The data scientist’s job is not to use LLMs uncritically—it is to use them well. This means applying the statistical thinking from earlier chapters: validating outputs, quantifying uncertainty, testing for bias, and communicating limitations honestly. The bootstrap confidence interval you compute on LLM-annotated data is only as meaningful as the annotation quality you verified. The regression model you train on embedding features is only as trustworthy as the evaluation protocol you designed.

Throughout this chapter, we have treated LLMs not as black boxes but as components in analytical workflows subject to the same rigor as any other tool. This is the perspective that will serve you as models evolve, APIs change, and new capabilities emerge. The specific models and APIs will change; the discipline of careful, skeptical, statistically-grounded integration will not.

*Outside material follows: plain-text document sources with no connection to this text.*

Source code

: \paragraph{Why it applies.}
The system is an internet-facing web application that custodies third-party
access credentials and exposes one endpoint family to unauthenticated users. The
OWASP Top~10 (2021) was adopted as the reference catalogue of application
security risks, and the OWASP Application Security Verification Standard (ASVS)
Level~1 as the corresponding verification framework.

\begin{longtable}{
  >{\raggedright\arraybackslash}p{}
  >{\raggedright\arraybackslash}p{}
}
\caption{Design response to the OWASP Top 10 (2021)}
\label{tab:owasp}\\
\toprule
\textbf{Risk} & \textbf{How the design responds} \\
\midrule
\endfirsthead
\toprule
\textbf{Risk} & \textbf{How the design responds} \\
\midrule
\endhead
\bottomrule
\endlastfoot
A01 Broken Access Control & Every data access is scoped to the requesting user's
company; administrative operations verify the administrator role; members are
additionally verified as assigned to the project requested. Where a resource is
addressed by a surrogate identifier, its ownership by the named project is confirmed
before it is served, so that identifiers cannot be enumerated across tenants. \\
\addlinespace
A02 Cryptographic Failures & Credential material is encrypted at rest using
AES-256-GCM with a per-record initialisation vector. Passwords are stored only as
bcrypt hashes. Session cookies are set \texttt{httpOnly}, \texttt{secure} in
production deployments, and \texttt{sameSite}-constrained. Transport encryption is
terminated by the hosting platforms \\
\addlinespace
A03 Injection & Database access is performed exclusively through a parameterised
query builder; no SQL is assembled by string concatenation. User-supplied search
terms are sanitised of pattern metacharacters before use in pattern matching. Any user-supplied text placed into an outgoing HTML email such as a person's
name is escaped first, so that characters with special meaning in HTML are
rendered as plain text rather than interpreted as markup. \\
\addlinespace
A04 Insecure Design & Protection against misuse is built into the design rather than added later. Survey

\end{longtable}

That change will not be uniform. Expect the frontier/open-weight boundary itself to keep moving: capabilities that today exist only behind proprietary APIs will keep migrating into open-weight models through distillation and open releases, while frontier systems push further into the long-horizon agentic work that only centrally served scale supports. Neither trend invalidates anything in this chapter. The workflows you built—embedding, annotating, retrieving, evaluating—were chosen because they rest on deployment constraints you control (privacy, cost, reproducibility) rather than on any particular model’s position on a leaderboard. When the landscape shifts again, and it will, re-run the same decision you learned in Section 6.1: constraints first, capability second.

Key Takeaways

Key Takeaways 📝

LLMs are powerful additions to the data science toolkit, not replacements for statistical thinking. Embeddings, annotation, RAG, and prompt engineering each solve specific problems.
All LLM outputs must be evaluated — consistency, accuracy, and uncertainty checks are prerequisites for responsible use, not optional extras.
Embeddings bridge NLP and statistics — once text is embedded, every technique from Chapters 1–5 applies: regression, bootstrap, cross-validation, hypothesis testing.
Responsible AI is not optional — privacy, bias, and disclosure concerns are integral to any LLM deployment. Purdue’s AI Working Competency Requirement makes this a graduation standard.
The discipline matters more than the model — specific LLMs will evolve, but the practice of careful evaluation, uncertainty quantification, and transparent reporting will remain essential.